A faithful, complete copy of the entries below is required, with images removed.

▸ GIVEN DATA
====================

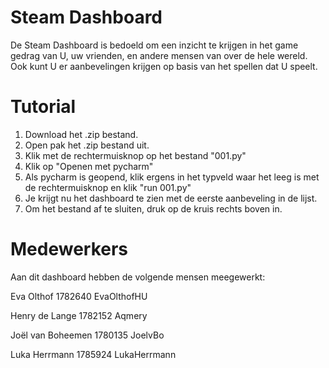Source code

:# Steam Dashboard
De Steam Dashboard is bedoeld om een inzicht te krijgen in het game gedrag van U, uw vrienden, en andere mensen van over de hele wereld. Ook kunt U er aanbevelingen krijgen op basis van het spellen dat U speelt.

# Tutorial
1.  Download het .zip bestand.
2.  Open pak het .zip bestand uit.
3.  Klik met de rechtermuisknop op het bestand "001.py"
4.  Klik op "Openen met pycharm"
5.  Als pycharm is geopend, klik ergens in het typveld waar het leeg is met de rechtermuisknop en klik "run 001.py"
6.  Je krijgt nu het dashboard te zien met de eerste aanbeveling in de lijst.
7.  Om het bestand af te sluiten, druk op de kruis rechts boven in.

# Medewerkers
Aan dit dashboard hebben de volgende mensen meegewerkt:

Eva Olthof
1782640
EvaOlthofHU

Henry de Lange
1782152
Aqmery

Joël van Boheemen
1780135
JoelvBo

Luka Herrmann
1785924
LukaHerrmann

====================

▸ OUTPUT OF THE TASK
Source code

:# Steam Dashboard
De Steam Dashboard is bedoeld om een inzicht te krijgen in het game gedrag van U, uw vrienden, en andere mensen van over de hele wereld. Ook kunt U er aanbevelingen krijgen op basis van het spellen dat U speelt.

# Tutorial
1.  Download het .zip bestand.
2.  Open pak het .zip bestand uit.
3.  Klik met de rechtermuisknop op het bestand "001.py"
4.  Klik op "Openen met pycharm"
5.  Als pycharm is geopend, klik ergens in het typveld waar het leeg is met de rechtermuisknop en klik "run 001.py"
6.  Je krijgt nu het dashboard te zien met de eerste aanbeveling in de lijst.
7.  Om het bestand af te sluiten, druk op de kruis rechts boven in.

# Medewerkers
Aan dit dashboard hebben de volgende mensen meegewerkt:

Eva Olthof
1782640
EvaOlthofHU

Henry de Lange
1782152
Aqmery

Joël van Boheemen
1780135
JoelvBo

Luka Herrmann
1785924
LukaHerrmann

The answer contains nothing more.